Supplied entries –
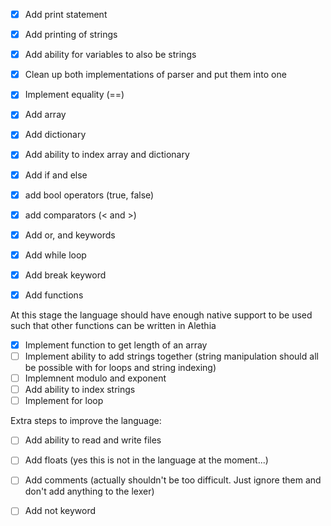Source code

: - [x] Add print statement
- [x] Add printing of strings
- [x] Add ability for variables to also be strings
- [x] Clean up both implementations of parser and put them into one
- [x] Implement equality (==)
- [x] Add array
- [x] Add dictionary
- [x] Add ability to index array and dictionary
- [x] Add if and else
- [x] add bool operators (true, false)
- [x] add comparators (< and >)
- [x] Add or, and keywords
- [x] Add while loop
- [x] Add break keyword
- [x] Add functions


At this stage the language should have enough native support to be used such that other functions can be written in Alethia
- [x] Implement function to get length of an array
- [ ] Implement ability to add strings together (string manipulation should all be possible with for loops and string indexing)
- [ ] Implemnent modulo and exponent
- [ ] Add ability to index strings
- [ ] Implement for loop

Extra steps to improve the language:
- [ ] Add ability to read and write files
- [ ] Add floats (yes this is not in the language at the moment...)
- [ ] Add comments (actually shouldn't be too difficult. Just ignore them and don't add anything to the lexer)
- [ ] Add not keyword


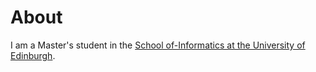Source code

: # About

I am a Master's student in the [School of-Informatics at the University of Edinburgh](https://www.ed.ac.uk/informatics).

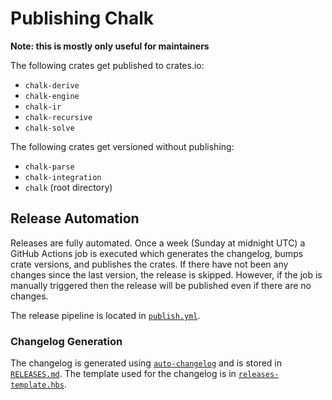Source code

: # Publishing Chalk

**Note: this is mostly only useful for maintainers**

The following crates get published to crates.io:
- `chalk-derive`
- `chalk-engine`
- `chalk-ir`
- `chalk-recursive`
- `chalk-solve`

The following crates get versioned without publishing:
- `chalk-parse`
- `chalk-integration`
- `chalk` (root directory)

## Release Automation
Releases are fully automated. Once a week (Sunday at midnight UTC) a GitHub
Actions job is executed which generates the changelog, bumps crate versions, and
publishes the crates. If there have not been any changes since the last version,
the release is skipped. However, if the job is manually triggered then the
release will be published even if there are no changes.

The release pipeline is located in [`publish.yml`].

[`publish.yml`]: https://github.com/rust-lang/chalk/blob/master/.github/workflows/publish.yml

### Changelog Generation
The changelog is generated using [`auto-changelog`] and is stored in
[`RELEASES.md`]. The template used for the changelog is in
[`releases-template.hbs`].

[`auto-changelog`]: https://www.npmjs.com/package/auto-changelog
[`RELEASES.md`]: https://github.com/rust-lang/chalk/blob/master/RELEASES.md
[`releases-template.hbs`]: https://github.com/rust-lang/chalk/blob/master/releases-template.hbs
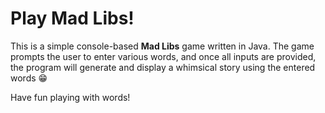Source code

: # Play Mad Libs! 
This is a simple console-based **Mad Libs** game written in Java. The game prompts the user to enter various words, and once all inputs are provided, the program will generate and display a whimsical story using the entered words 😁 

Have fun playing with words!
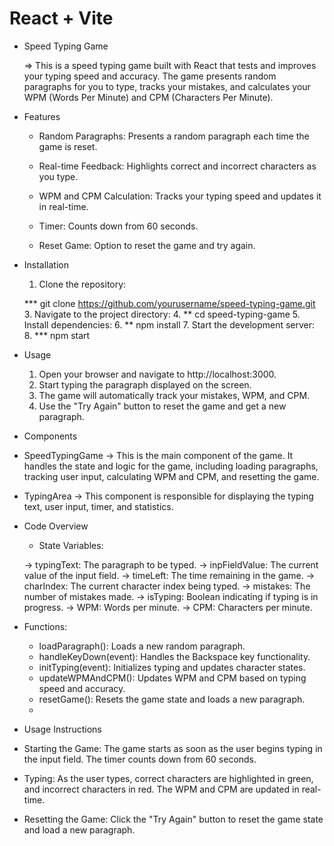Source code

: # React + Vite

* Speed Typing Game

    => This is a speed typing game built with React that tests and improves your typing speed and accuracy. The game presents random paragraphs for you to type, 
       tracks 
       your mistakes, and calculates your WPM (Words Per Minute) and CPM (Characters Per Minute).

* Features

   * Random Paragraphs: Presents a random paragraph each time the game is reset.
     
   * Real-time Feedback: Highlights correct and incorrect characters as you type.
   * WPM and CPM Calculation: Tracks your typing speed and updates it in real-time.
   * Timer: Counts down from 60 seconds.
   * Reset Game: Option to reset the game and try again.

* Installation
  
  1. Clone the repository:
  
   *** git clone https://github.com/yourusername/speed-typing-game.git 
  3. Navigate to the project directory:
  4. ** cd speed-typing-game 
  5. Install dependencies:
  6. ** npm install
  7. Start the development server:
  8. *** npm start


* Usage
  1. Open your browser and navigate to http://localhost:3000.
  2. Start typing the paragraph displayed on the screen.
  3. The game will automatically track your mistakes, WPM, and CPM.
  4. Use the "Try Again" button to reset the game and get a new paragraph.
  
* Components
 * SpeedTypingGame
 -> This is the main component of the game. It handles the state and logic for the game, including loading paragraphs, tracking user input, calculating WPM and 
   CPM, and resetting the game.

* TypingArea
 -> This component is responsible for displaying the typing text, user input, timer, and statistics.

* Code Overview
  * State Variables:
  
  -> typingText: The paragraph to be typed.
  -> inpFieldValue: The current value of the input field.
  -> timeLeft: The time remaining in the game.
  -> charIndex: The current character index being typed.
  -> mistakes: The number of mistakes made.
  -> isTyping: Boolean indicating if typing is in progress.
  -> WPM: Words per minute.
  -> CPM: Characters per minute.
  
* Functions:

  * loadParagraph(): Loads a new random paragraph.
  * handleKeyDown(event): Handles the Backspace key functionality.
  * initTyping(event): Initializes typing and updates character states.
  * updateWPMAndCPM(): Updates WPM and CPM based on typing speed and accuracy.
  * resetGame(): Resets the game state and loads a new paragraph.
  * 
  
* Usage Instructions
 * Starting the Game: The game starts as soon as the user begins typing in the input field. The timer counts down from 60 seconds.
 * Typing: As the user types, correct characters are highlighted in green, and incorrect characters in red. The WPM and CPM are updated in real-time.
 * Resetting the Game: Click the "Try Again" button to reset the game state and load a new paragraph.
  
 
    
  


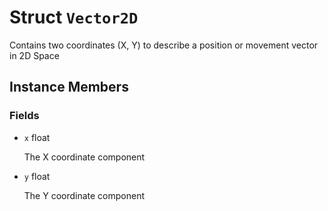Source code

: # Struct <code>Vector2D</code>

Contains two coordinates (X, Y) to describe a position or movement vector in 2D Space
## Instance Members
### Fields
- <code id="x">x</code> float

  The X coordinate component
- <code id="y">y</code> float

  The Y coordinate component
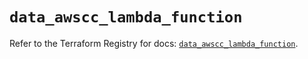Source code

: # `data_awscc_lambda_function`

Refer to the Terraform Registry for docs: [`data_awscc_lambda_function`](https://registry.terraform.io/providers/hashicorp/awscc/0.70.0/docs/data-sources/lambda_function).
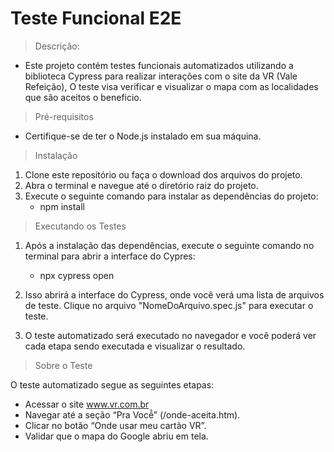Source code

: <h1>Teste Funcional E2E</h1>

> Descrição:

+ Este projeto contém testes funcionais automatizados utilizando a biblioteca Cypress
  para realizar interações com o site da VR (Vale Refeição),
   O teste visa verificar e visualizar o mapa com as localidades que são aceitos o beneficio.

> Pré-requisitos

+ Certifique-se de ter o Node.js instalado em sua máquina.

> Instalação

1. Clone este repositório ou faça o download dos arquivos do projeto.
2. Abra o terminal e navegue até o diretório raiz do projeto.
3. Execute o seguinte comando para instalar as dependências do projeto: 
   + npm install

> Executando os Testes

1. Após a instalação das dependências, execute o seguinte comando no terminal para abrir a interface do Cypres:
   + npx cypress open

2. Isso abrirá a interface do Cypress, onde você verá uma lista de arquivos de teste.
   Clique no arquivo "NomeDoArquivo.spec.js" para executar o teste.

3. O teste automatizado será executado no navegador e você poderá ver
   cada etapa sendo executada e visualizar o resultado.

> Sobre o Teste

O teste automatizado segue as seguintes etapas:
- Acessar o site www.vr.com.br
- Navegar até a seção “Pra Você̂” (/onde-aceita.htm).
- Clicar no botão “Onde usar meu cartão VR”.
- Validar que o mapa do Google abriu em tela.
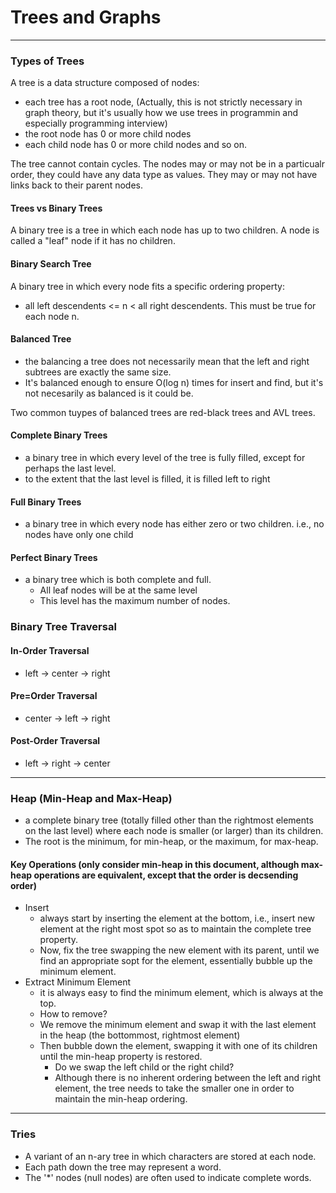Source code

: # Trees and Graphs
***

### Types of Trees
A tree is a data structure composed of nodes:
- each tree has a root node, (Actually, this is not strictly necessary in graph theory, but it's usually how we use trees in programmin and especially programming interview)
- the root node has 0 or more child nodes
- each child node has 0 or more child nodes and so on.

The tree cannot contain cycles. The nodes may or may not be in a particualr order, they could have any data type as values.
They may or may not have links back to their parent nodes.

#### Trees vs Binary Trees
A binary tree is a tree in which each node has up to two children.
A node is called a "leaf" node if it has no children.

#### Binary Search Tree
A binary tree in which every node fits a specific ordering property:
- all left descendents <= n < all right descendents. This must be true for each node n.

#### Balanced Tree
- the balancing a tree does not necessarily mean that the left and right subtrees are exactly the same size.
- It's balanced enough to ensure O(log n) times for insert and find, but it's not necesarily as balanced is it could be.

Two common tuypes of balanced trees are red-black trees and AVL trees.

#### Complete Binary Trees
- a binary tree in which every level of the tree is fully filled, except for perhaps the last level.
- to the extent that the last level is filled, it is filled left to right

#### Full Binary Trees
- a binary tree in which every node has either zero or two children. i.e., no nodes have only one child

#### Perfect Binary Trees
- a binary tree which is both complete and full.
    - All leaf nodes will be at the same level
    - This level has the maximum number of nodes.

### Binary Tree Traversal
#### In-Order Traversal
- left -> center -> right

#### Pre=Order Traversal
- center -> left -> right

#### Post-Order Traversal
- left -> right -> center

***
### Heap (Min-Heap and Max-Heap)
- a complete binary tree (totally filled other than the rightmost elements on the last level) where each node is smaller (or larger) than its children.
- The root is the minimum, for min-heap, or the maximum, for max-heap.
#### Key Operations (only consider min-heap in this document, although max-heap operations are equivalent, except that the order is decsending order)
- Insert
    - always start by inserting the element at the bottom, i.e., insert new element at the right most spot so as to maintain the complete tree property.
    - Now, fix the tree swapping the new element with its parent, until we find an appropriate sopt for the element, essentially bubble up the minimum element.
- Extract Minimum Element
    - it is always easy to find the minimum element, which is always at the top.
    - How to remove?
    - We remove the minimum element and swap it with the last element in the heap (the bottommost, rightmost element)
    - Then bubble down the element, swapping it with one of its children until the min-heap property is restored.
        - Do we swap the left child or the right child?
        - Although there is no inherent ordering between the left and right element, the tree needs to take the smaller one in order to maintain the min-heap ordering.
***
### Tries
- A variant of an n-ary tree in which characters are stored at each node.
- Each path down the tree may represent a word.
- The '*' nodes (null nodes) are often used to indicate complete words.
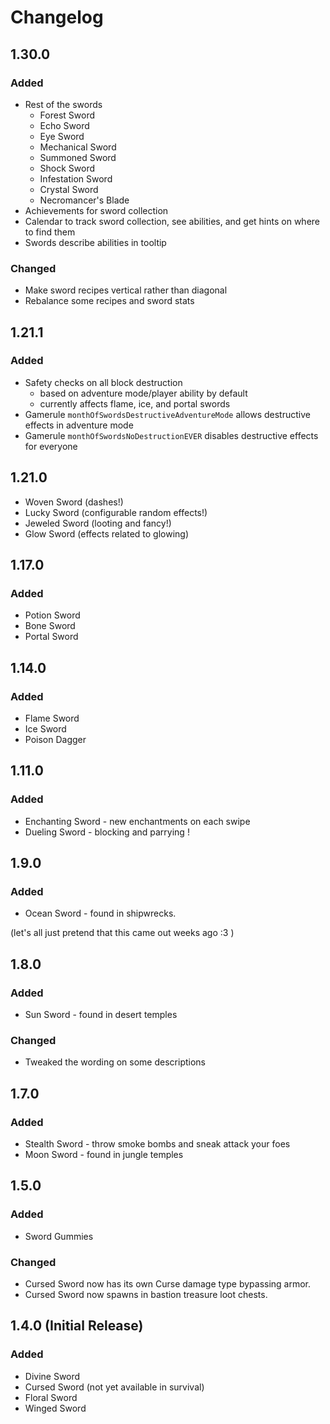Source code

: # Changelog

## 1.30.0

### Added

- Rest of the swords
  - Forest Sword
  - Echo Sword
  - Eye Sword
  - Mechanical Sword
  - Summoned Sword
  - Shock Sword
  - Infestation Sword
  - Crystal Sword
  - Necromancer's Blade
- Achievements for sword collection
- Calendar to track sword collection, see abilities, and get hints on where to find them
- Swords describe abilities in tooltip

### Changed

- Make sword recipes vertical rather than diagonal
- Rebalance some recipes and sword stats

## 1.21.1

### Added

- Safety checks on all block destruction
  - based on adventure mode/player ability by default
  - currently affects flame, ice, and portal swords
- Gamerule `monthOfSwordsDestructiveAdventureMode` allows destructive effects in adventure mode
- Gamerule `monthOfSwordsNoDestructionEVER` disables destructive effects for everyone

## 1.21.0

- Woven Sword (dashes!)
- Lucky Sword (configurable random effects!)
- Jeweled Sword (looting and fancy!)
- Glow Sword (effects related to glowing)

## 1.17.0

### Added

- Potion Sword
- Bone Sword
- Portal Sword

## 1.14.0

### Added

- Flame Sword
- Ice Sword
- Poison Dagger

## 1.11.0

### Added

- Enchanting Sword - new enchantments on each swipe
- Dueling Sword - blocking and parrying !

## 1.9.0

### Added

- Ocean Sword - found in shipwrecks. 

(let's all just pretend that this came out weeks ago :3 )

## 1.8.0

### Added

- Sun Sword - found in desert temples

### Changed

- Tweaked the wording on some descriptions

## 1.7.0

### Added

- Stealth Sword - throw smoke bombs and sneak attack your foes
- Moon Sword - found in jungle temples

## 1.5.0

### Added

- Sword Gummies

### Changed

- Cursed Sword now has its own Curse damage type bypassing armor.
- Cursed Sword now spawns in bastion treasure loot chests.

## 1.4.0 (Initial Release)

### Added 

- Divine Sword
- Cursed Sword (not yet available in survival)
- Floral Sword
- Winged Sword
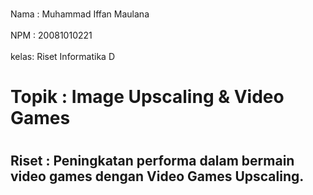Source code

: <br>Nama : Muhammad Iffan Maulana <br/>
<br>NPM  : 20081010221<br/>
<br>kelas: Riset Informatika D<br/>

# Topik : Image Upscaling & Video Games

# <h2>Riset : Peningkatan performa dalam bermain video games dengan Video Games Upscaling.<h2/>
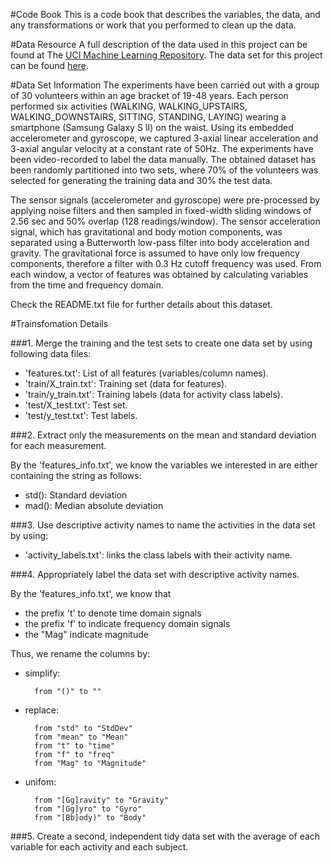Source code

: #Code Book
This is a code book that describes the variables, the data, and any transformations or work that you performed to clean up the data.

#Data Resource
A full description of the data used in this project can be found at The [UCI Machine Learning Repository](http://archive.ics.uci.edu/ml/datasets/Human+Activity+Recognition+Using+Smartphones).
The data set for this project can be found [here](https://d396qusza40orc.cloudfront.net/getdata%2Fprojectfiles%2FUCI%20HAR%20Dataset.zip).

#Data Set Information
The experiments have been carried out with a group of 30 volunteers within an age bracket of 19-48 years. Each person performed six activities (WALKING, WALKING_UPSTAIRS, WALKING_DOWNSTAIRS, SITTING, STANDING, LAYING) wearing a smartphone (Samsung Galaxy S II) on the waist. Using its embedded accelerometer and gyroscope, we captured 3-axial linear acceleration and 3-axial angular velocity at a constant rate of 50Hz. The experiments have been video-recorded to label the data manually. The obtained dataset has been randomly partitioned into two sets, where 70% of the volunteers was selected for generating the training data and 30% the test data. 

The sensor signals (accelerometer and gyroscope) were pre-processed by applying noise filters and then sampled in fixed-width sliding windows of 2.56 sec and 50% overlap (128 readings/window). The sensor acceleration signal, which has gravitational and body motion components, was separated using a Butterworth low-pass filter into body acceleration and gravity. The gravitational force is assumed to have only low frequency components, therefore a filter with 0.3 Hz cutoff frequency was used. From each window, a vector of features was obtained by calculating variables from the time and frequency domain. 

Check the README.txt file for further details about this dataset. 

#Trainsfomation Details

###1. Merge the training and the test sets to create one data set by using following data files:

- 'features.txt': List of all features (variables/column names).
- 'train/X_train.txt': Training set (data for features).
- 'train/y_train.txt': Training labels (data for activity class labels).
- 'test/X_test.txt': Test set.
- 'test/y_test.txt': Test labels.

###2. Extract only the measurements on the mean and standard deviation for each measurement.

By the 'features_info.txt', we know the variables we interested in are either containing the string as follows:

- std(): Standard deviation
- mad(): Median absolute deviation 

###3. Use descriptive activity names to name the activities in the data set by using:

- 'activity_labels.txt': links the class labels with their activity name.

###4. Appropriately label the data set with descriptive activity names.

By the 'features_info.txt', we know that
- the prefix 't' to denote time domain signals 
- the prefix 'f' to indicate frequency domain signals
- the "Mag" indicate magnitude

Thus, we rename the columns by:
- simplify:  

        from "()" to ""
- replace:   

        from "std" to "StdDev"
        from "mean" to "Mean"
        from "t" to "time"
        from "f" to "freq"
        from "Mag" to "Magnitude"
- unifom: 
 
        from "[Gg]ravity" to "Gravity"
        from "[Gg]yro" to "Gyro"
        from "[Bb]ody)" to "Body"

###5. Create a second, independent tidy data set with the average of each variable for each activity and each subject.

What this task involves –
Out of the material above, output word for word the line with "- [x] Add ability for", the line with "At this stage", and all lines between them, with nothing else.

Answer to this problem –
- [x] Add ability for variables to also be strings
- [x] Clean up both implementations of parser and put them into one
- [x] Implement equality (==)
- [x] Add array
- [x] Add dictionary
- [x] Add ability to index array and dictionary
- [x] Add if and else
- [x] add bool operators (true, false)
- [x] add comparators (< and >)
- [x] Add or, and keywords
- [x] Add while loop
- [x] Add break keyword
- [x] Add functions


At this stage the language should have enough native support to be used such that other functions can be written in Alethia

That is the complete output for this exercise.